Su argumento puede incluso reforzarse. Fue la Guerra de Yom Kippur (el ataque sorpresa de Egipto y Siria contra Israel en 1973) lo que desencadenó la primera crisis energética de esa década y llevó a los países a reducir rápidamente su «intensidad petrolera», es decir, la cantidad de crudo necesaria para generar una unidad de producción económica. Es más, Irán y el conjunto de Oriente Medio representan hoy en día una cuota mucho menor de la producción mundial de petróleo que hace cincuenta años.

Entonces, ¿se equivocó Birol? ¿Acaso el mundo —o al menos Europa— no se enfrenta, después de todo, a una catástrofe sin precedentes?

Los exuberantes mercados bursátiles, que alcanzaron nuevos máximos esta semana, sugieren que no. Sin embargo, la historia indica que los mercados bursátiles son un indicador económico poco fiable.

Lo que sí se puede afirmar con certeza es que los líderes de la UE parecen haber aprendido poco, si es que han aprendido algo, de las crisis anteriores.
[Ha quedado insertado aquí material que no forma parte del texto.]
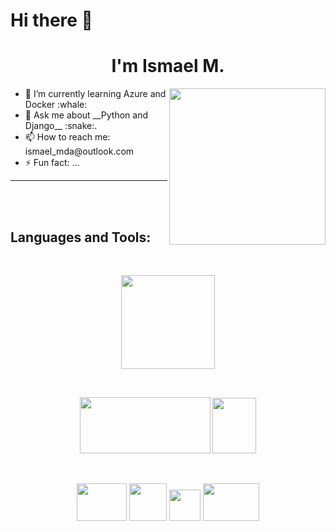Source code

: # Hi there 👋

<!--
**IsMadalena/IsMadalena** is a ✨ _special_ ✨ repository because its `README.md` (this file) appears on your GitHub profile.

Here are some ideas to get you started:
- 🔭 I’m currently working on ...
- 👯 I’m looking to collaborate on ...
- 🤔 I’m looking for help with ...

<img src="https://media.giphy.com/media/heIX5HfWgEYlW/giphy.gif" width="300" height="300" align="center"/>

<img src="https://media.giphy.com/media/gjrYDwbjnK8x36xZIO/giphy.gif" width="300" height="300" align="center"/>

<img src="https://media.giphy.com/media/WFZvB7VIXBgiz3oDXE/giphy.gif" width="300" height="300" align="center"/>

<img src="https://media.giphy.com/media/cYU6YcPE5YlJxh6otp/giphy.gif" width="300" height="300" align="center"/>

<img src="https://media.giphy.com/media/rygLdXcJlqYqQbaUr0/giphy-downsized-large.gif" width="300" height="300" align="center"/>
-->

<h1 align="center"> I'm Ismael M. </h1>

<img src="https://media.giphy.com/media/wwg1suUiTbCY8H8vIA/giphy-downsized-large.gif" width="250" height="250" align="right"/>

<div>
  <ul>
    <li> 🌱 I’m currently learning Azure and Docker :whale: </li>
    <li> 💬 Ask me about __Python and Django__ :snake:. </li>
    <li> 📫 How to reach me: ismael_mda@outlook.com </li>
    <li> ⚡ Fun fact: ... </li> 
  </ul>
</div>

___

<br>

<br>

## __Languages and Tools:__
<br>

<p align="center">
  <img src="https://am3pap007files.storage.live.com/y4m5zPyCludqQiFLiindzh0gq7eflJR6554ISbHBZYdphvuxUzZV2hLJHa-OZsMPGCbAo-oQVO1qTZM4jV5aX5GDWxJacHxQlSjsUtkhtMNpHA5kzWT9tzReTkTXs28kzfvypDHCU1QlGDGEvotenXcvW_ExD2ISp0lF0tyb9d5sOTUhDX5HoOMQH6p1EJSY0yh?width=660&height=660&cropmode=none" width="150" height="150" />
</p>

<br>

<p align="center">
  <img src="https://am3pap007files.storage.live.com/y4mDsCmYS_z8VvAarZR3_Kuf0eDf1aEcITo95HseHOHOWViMAq8Jaux5toQjlYk_Kar77f8gkgrgDyCy6KDDUKWBKpI6h6AMnuWZL6bFNgIkav_N8kfpdc-yOm-Ic8fp4wrZSu269GpNdq2FzV9PgqO-YOInsOI0ZdVHD4iDeIMBsVpe1oQaVkuEtCoO-t-jAhN?width=1300&height=574&cropmode=none" width="209" height="90" />
  <img src="https://am3pap007files.storage.live.com/y4m1CVnQPwLYq13Pj83tA0_qzBnMwgP7YmP6AgU5PIAJdnHoOrz3TdB2cfKWjxW-9P0Uct-xVvaUGY7cJF4WUxIs76owxldZFks8-U3103LrhOoygIEZ6V25HF9Mqio3iVEM47WJM4GxmGV-vyRmW_jO-BT9d3r2Q8tMH2hlD81aJDDI5mQRxq1LE25u2FNaInh?width=201&height=256&cropmode=none" width="70" height="89" />
</p>

<br>

<p align="center">
<img src="https://am3pap007files.storage.live.com/y4m3JbUke79HNiCJmw92zGHEDLCOYumlbVaio3E2aHrsfs3F9AiX4EHfn0cEkDNvlwK6hKLWIhAbxTvcwukGdODp3Iq_MjoizlPO2FnlKa9Q9-6pWiAUzwKp9UF5dhOlsAN2JPHCGU_sqk0ZuqpLj1CHLznEmj6lMLFW4yrjXMsSYyPJn7w7e5rYuXS5o3d4L-h?width=256&height=192&cropmode=none" width="80" height="60" />
<img src="https://am3pap007files.storage.live.com/y4mb05zGcGMDwzTTGHEW_72zW5fBXVQ8cRzwFq9nYyDOrZE-pgn7rGBHAb4uFiktgtjUsVbF2g7pKQ6A7Ny_tRUfbrnLoFSePMONBxZS8S_nrOSPcZoWkK9vi-Y4HugiBY0x5r6eq-OSz9uumFgWo1wWxDqLGVtVaBOFkP62YYDVwZCyMIT8PcZYX2pm6iFqaot?width=1280&height=1280&cropmode=none" width="60" height="60" />
<img src="https://am3pap007files.storage.live.com/y4mIZoNeQh2_XBOAm-iOZbAM6KulDMGb1t0FYHPR9l_Z8ZPP9BbQsLU4E7WLdo8tBnZPbX_Tw-nxdh7tQPYSa0d7rK4P7q3N-ntdphePhDdmtuj6FwbSv-RyGI785ZI4HTakOTGypSi77C5SXdkJyS95K2IbPx4gRX-9PTZgpE16b3pQ_fXVQnQ2TiPI8nfnuQH?width=234&height=249&cropmode=none" width="50" height="50" />
<img src="https://am3pap007files.storage.live.com/y4m0kCRsiVMBsB0ztoCnQpZqsPS-XYo4DDWIvESbI0s72qaZdZHwR0U-V0yuTE6dauzCDHOz9NS5P4FIBo8Nt1csKokYlOL20d2J1fay5ifS2kxeH6oDq_HzjjLIQ2ju1ZlnX0y_kzXxKcnR3e7Lat4ucdXn50joOoU4_uVnynS9S5Rj-K6R1Kjn2gOt1pBq4Lw?width=1024&height=1024&cropmode=none" width="90" height="60" />
</p>
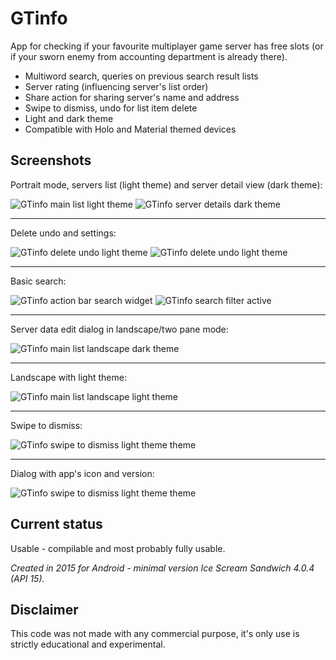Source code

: # GTinfo

App for checking if your favourite multiplayer game server has free slots (or if your sworn enemy from accounting department is already there).

 * Multiword search, queries on previous search result lists
 * Server rating (influencing server's list order)
 * Share action for sharing server's name and address
 * Swipe to dismiss, undo for list item delete
 * Light and dark theme
 * Compatible with Holo and Material themed devices 
 

## Screenshots
Portrait mode, servers list (light theme) and server detail view (dark theme):

![GTinfo main list light theme](http://appnode.pl/screenshots/GTinfo/GTinfo-servers_list03.jpg)
![GTinfo server details dark theme](http://appnode.pl/screenshots/GTinfo/GTinfo-server_details03.jpg)

---
Delete undo and settings:

![GTinfo delete undo light theme](http://appnode.pl/screenshots/GTinfo/GTinfo-delete_undo03.jpg)
![GTinfo delete undo light theme](http://appnode.pl/screenshots/GTinfo/GTinfo-settings03.jpg)

---
Basic search:

![GTinfo action bar search widget](http://appnode.pl/screenshots/GTinfo/GTinfo-search_empty03.jpg)
![GTinfo search filter active](http://appnode.pl/screenshots/GTinfo/GTinfo-search_active03.jpg)

---
Server data edit dialog in landscape/two pane mode:

![GTinfo main list landscape dark theme](http://appnode.pl/screenshots/GTinfo/GTinfo-server_edit03.jpg)

---
Landscape with light theme:

![GTinfo main list landscape light theme](http://appnode.pl/screenshots/GTinfo/GTinfo-servers_list_landscape03.jpg)

---
Swipe to dismiss:

![GTinfo swipe to dismiss light theme theme](http://appnode.pl/screenshots/GTinfo/GTinfo-swipe_dismiss03.jpg)

---
Dialog with app's icon and version:

![GTinfo swipe to dismiss light theme theme](http://appnode.pl/screenshots/GTinfo/GTinfo-about_dialog03.jpg)




## Current status
Usable - compilable and most probably fully usable.

_Created in 2015 for Android - minimal version Ice Scream Sandwich 4.0.4 (API 15)._


## Disclaimer
This code was not made with any commercial purpose, it's only use is strictly educational and experimental.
Además, esta amnesia histórica hace mucho más probable que la guerra con Irán pueda desencadenar un colapso económico.

Avivando el fuego fiscal

Los acontecimientos recientes ponen de relieve hasta qué punto esto es cierto. En un mordaz discurso pronunciado en la reunión del Eurogrupo celebrada el lunes en Bruselas, Oya Celasun, subdirectora del Departamento Europeo del Fondo Monetario Internacional (FMI), sugirió que la memoria histórica de Europa apenas abarca cuatro años, por no hablar de cuatro décadas.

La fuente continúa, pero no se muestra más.